_Work instruction_.
Please keep the pictures out and write out exactly the lines from the first in the data below through the one containing "[Email Me](mailto:alessandro.bianchetti@phd.unipd.it)", both included.

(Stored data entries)
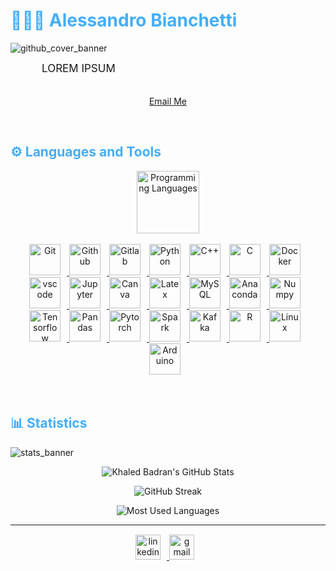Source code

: <h1 style="color: #44AEFB;"> 👨🏻‍💻 Alessandro Bianchetti </h1>

![github_cover_banner](LOGO.png)

<p align:"center" style="text-align: justify; margin: 0 50px; font-size: 17px;" >
LOREM IPSUM
<br>
<br>
<div align="center">

[Email Me](mailto:alessandro.bianchetti@phd.unipd.it)
</div>
</p>    
<br>
<!-- Languages and Tools -->

<h2 style="color: #44AEFB">⚙️ Languages and Tools</h2>
<div align="center" style="display:block;">
    <img width="100px" alt="Programming Languages" src="https://user-images.githubusercontent.com/78341798/194531121-47b0119a-ce00-439d-b586-125f86acb098.png"/> 
</div>
<br>   
<!-- Icons Resources -->
<!-- https://devicon.dev/ -->
<!-- https://cdn.jsdelivr.net/npm/simple-icons@v3/icons/ -->
<div align="center">
    <a href="https://git-scm.com/" target="_blank" rel="noreferrer">
        <img  alt="Git" height="50px" style="padding-right:10px;" src="https://cdn.jsdelivr.net/gh/devicons/devicon/icons/git/git-original.svg"/>
    </a>
    <a href="https://www.github.com/" target="_blank" rel="noreferrer">
        <img  alt="Github" height="50px" style="padding-right:10px;" src="https://cdn.jsdelivr.net/gh/devicons/devicon/icons/github/github-original.svg"/>
    </a>
    <a href="https://www.gitlab.com/" target="_blank" rel="noreferrer">
        <img  alt="Gitlab" height="50px" style="padding-right:10px;" src="https://cdn.jsdelivr.net/gh/devicons/devicon/icons/gitlab/gitlab-original.svg"/>
    </a>
    <a href="https://www.python.org/" target="_blank" rel="noreferrer">
        <img  alt="Python" height="50px" style="padding-right:10px;" src="https://cdn.jsdelivr.net/gh/devicons/devicon/icons/python/python-original.svg"/>
    </a>
    <a href="https://cplusplus.com/" target="_blank" rel="noreferrer">
        <img  alt="C++" height="50px" style="padding-right:10px;" src="https://cdn.jsdelivr.net/gh/devicons/devicon/icons/cplusplus/cplusplus-original.svg"/>
    </a>          
    <a href="https://www.cprogramming.com/" target="_blank" rel="noreferrer">
        <img  alt="C" height="50px" style="padding-right:10px;" src="https://cdn.jsdelivr.net/gh/devicons/devicon/icons/c/c-original.svg"/>
    </a>
    <a href="https://www.docker.com/" target="_blank" rel="noreferrer">
        <img  alt="Docker" height="50px" style="padding-right:10px;" src="https://cdn.jsdelivr.net/gh/devicons/devicon/icons/docker/docker-plain-wordmark.svg"/>
    </a>
    <a href="https://code.visualstudio.com/" target="_blank" rel="noreferrer">
        <img  alt="vscode" height="50px" style="padding-right:10px;"src="https://cdn.jsdelivr.net/gh/devicons/devicon/icons/vscode/vscode-original.svg"/>
    </a>
    <a href="http://jupyter.org/" target="_blank" rel="noreferrer">
        <img  alt="Jupyter" height="50px" style="padding-right:10px;"src="https://cdn.jsdelivr.net/gh/devicons/devicon/icons/jupyter/jupyter-original-wordmark.svg"/>
    </a>
    <a href="https://www.canva.com/" target="_blank" rel="noreferrer">
        <img  alt="Canva" height="50px" style="padding-right:10px;" src="https://cdn.jsdelivr.net/gh/devicons/devicon/icons/canva/canva-original.svg"/> 
    </a>
    <a href="https://www.latex-project.org/" target="_blank" rel="noreferrer">
        <img  alt="Latex" height="50px" style="padding-right:10px;" src="https://cdn.jsdelivr.net/gh/devicons/devicon/icons/latex/latex-original.svg"/>
    </a>
    <a href="https://www.mysql.com/" target="_blank" rel="noreferrer">
        <img  alt="MySQL" height="50px" style="padding-right:10px;" src="https://cdn.jsdelivr.net/gh/devicons/devicon/icons/mysql/mysql-original.svg"/>
    </a>
    <a href="https://www.anaconda.com/" target="_blank" rel="noreferrer">
        <img  alt="Anaconda" height="50px" style="padding-right:10px;" src="https://cdn.jsdelivr.net/gh/devicons/devicon/icons/anaconda/anaconda-original.svg"/>
    </a>
    <a href="https://numpy.org/>" target="_blank" rel="noreferrer">
        <img  alt="Numpy" height="50px" style="padding-right:10px;" src="https://cdn.jsdelivr.net/gh/devicons/devicon/icons/numpy/numpy-original.svg"/>
    </a>
    <a href="https://www.tensorflow.org/" target="_blank" rel="noreferrer">
        <img  alt="Tensorflow" height="50px" style="padding-right:10px;" src="https://cdn.jsdelivr.net/gh/devicons/devicon/icons/tensorflow/tensorflow-original.svg"/>
    </a>
    <a href="https://pandas.pydata.org/" target="_blank" rel="noreferrer">
        <img  alt="Pandas" height="50px" style="padding-right:10px;" src="https://cdn.jsdelivr.net/gh/devicons/devicon/icons/pandas/pandas-original.svg"/>
    </a>
    <a href="https://pytorch.org/" target="_blank" rel="noreferrer">
        <img  alt="Pytorch" height="50px" style="padding-right:10px;" src="https://cdn.jsdelivr.net/gh/devicons/devicon/icons/pytorch/pytorch-original.svg"/>
    </a>
    <a href="https://spark.apache.org/" target="_blank" rel="noreferrer">
        <img  alt="Spark" height="50px" style="padding-right:10px;" src="https://cdn.jsdelivr.net/npm/simple-icons@3.13.0/icons/apachespark.svg"/>
    </a>
    <a href="https://kafka.apache.org/" target="_blank" rel="noreferrer">
        <img  alt="Kafka" height="50px" style="padding-right:10px;" src="https://cdn.jsdelivr.net/npm/simple-icons@3.13.0/icons/apachekafka.svg"/>
    </a>
    <a href="https://www.r-project.org/" target="_blank" rel="noreferrer">
        <img  alt="R" height="50px" style="padding-right:10px;" src="https://cdn.jsdelivr.net/gh/devicons/devicon/icons/r/r-original.svg"/>
    </a>
    <a href="https://www.linux.org/" target="_blank" rel="noreferrer">
        <img  alt="Linux" height="50px" style="padding-right:10px;" src="https://cdn.jsdelivr.net/gh/devicons/devicon/icons/linux/linux-original.svg"/>
    </a>
    <a href="https://www.arduino.cc/" target="_blank" rel="noreferrer">
        <img  alt="Arduino" height="50px" style="padding-right:10px;" src="https://cdn.jsdelivr.net/gh/devicons/devicon/icons/arduino/arduino-original.svg"/>
    </a>
</div>
<br>
<br>



<!-- Statistics -->

<h2 style="color: #44AEFB">📊 Statistics</h2>

![stats_banner](https://user-images.githubusercontent.com/78341798/194534778-d662496c-ae00-4e8d-ae9b-b90912054e7f.gif)

<!-- Begin Stats Cards -->
<!-- Resources:  -->
<!-- Github & Languages Stats: https://github.com/anuraghazra/github-readme-stats --> 
<!-- Streak Stats: https://github.com/denvercoder1/github-readme-streak-stats -->
<!-- Change the value after ?username= to your GitHub username. -->
<div class="stats" align="center">

![Khaled Badran's GitHub Stats](https://github-readme-stats.vercel.app/api?username=aidinattar&hide=stars&count_private=true&show_icons=true&theme=algolia&border_radius=20)

![GitHub Streak](https://streak-stats.demolab.com?user=aidinattar&count_private=true&theme=algolia&border_radius=20)

<!-- ![Most Used Languages](https://github-readme-stats.vercel.app/api/top-langs/?username=aidinattar&show_icons=true&theme=algolia&border_radius=20) -->
    
<!-- compact programming languages layout -->
![Most Used Languages](https://github-readme-stats.vercel.app/api/top-langs/?username=aidinattar&layout=compact&show_icons=true&theme=algolia&border_radius=20)
</div>
<!--  End Stats Cards -->

---
<!-- Begin Footer -->
<!-- Icons Resources -->
<!-- https://devicon.dev/ -->
<div class="footer" align="center" style="margin:15px;">
    <a href="https://www.linkedin.com/in/aidin-attar/" target="_blank">
        <img  style="margin:0 10px 10px 0;" src="https://cdn.jsdelivr.net/npm/simple-icons@3.13.0/icons/linkedin.svg" alt="linkedin" width="40px"/>
    <a href="mailto:attaraidin@gmail.com" target="_blank">
        <img style="margin:0 10px 10px 0;" src="https://cdn.jsdelivr.net/npm/simple-icons@3.13.0/icons/gmail.svg" alt="gmail" width="40px"/>
    </a>
</div>
<!-- End Footer -->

_Reply to the task_.
Source code

: <h1 style="color: #44AEFB;"> 👨🏻‍💻 Alessandro Bianchetti </h1>

![github_cover_banner](LOGO.png)

<p align:"center" style="text-align: justify; margin: 0 50px; font-size: 17px;" >
LOREM IPSUM
<br>
<br>
<div align="center">

[Email Me](mailto:alessandro.bianchetti@phd.unipd.it)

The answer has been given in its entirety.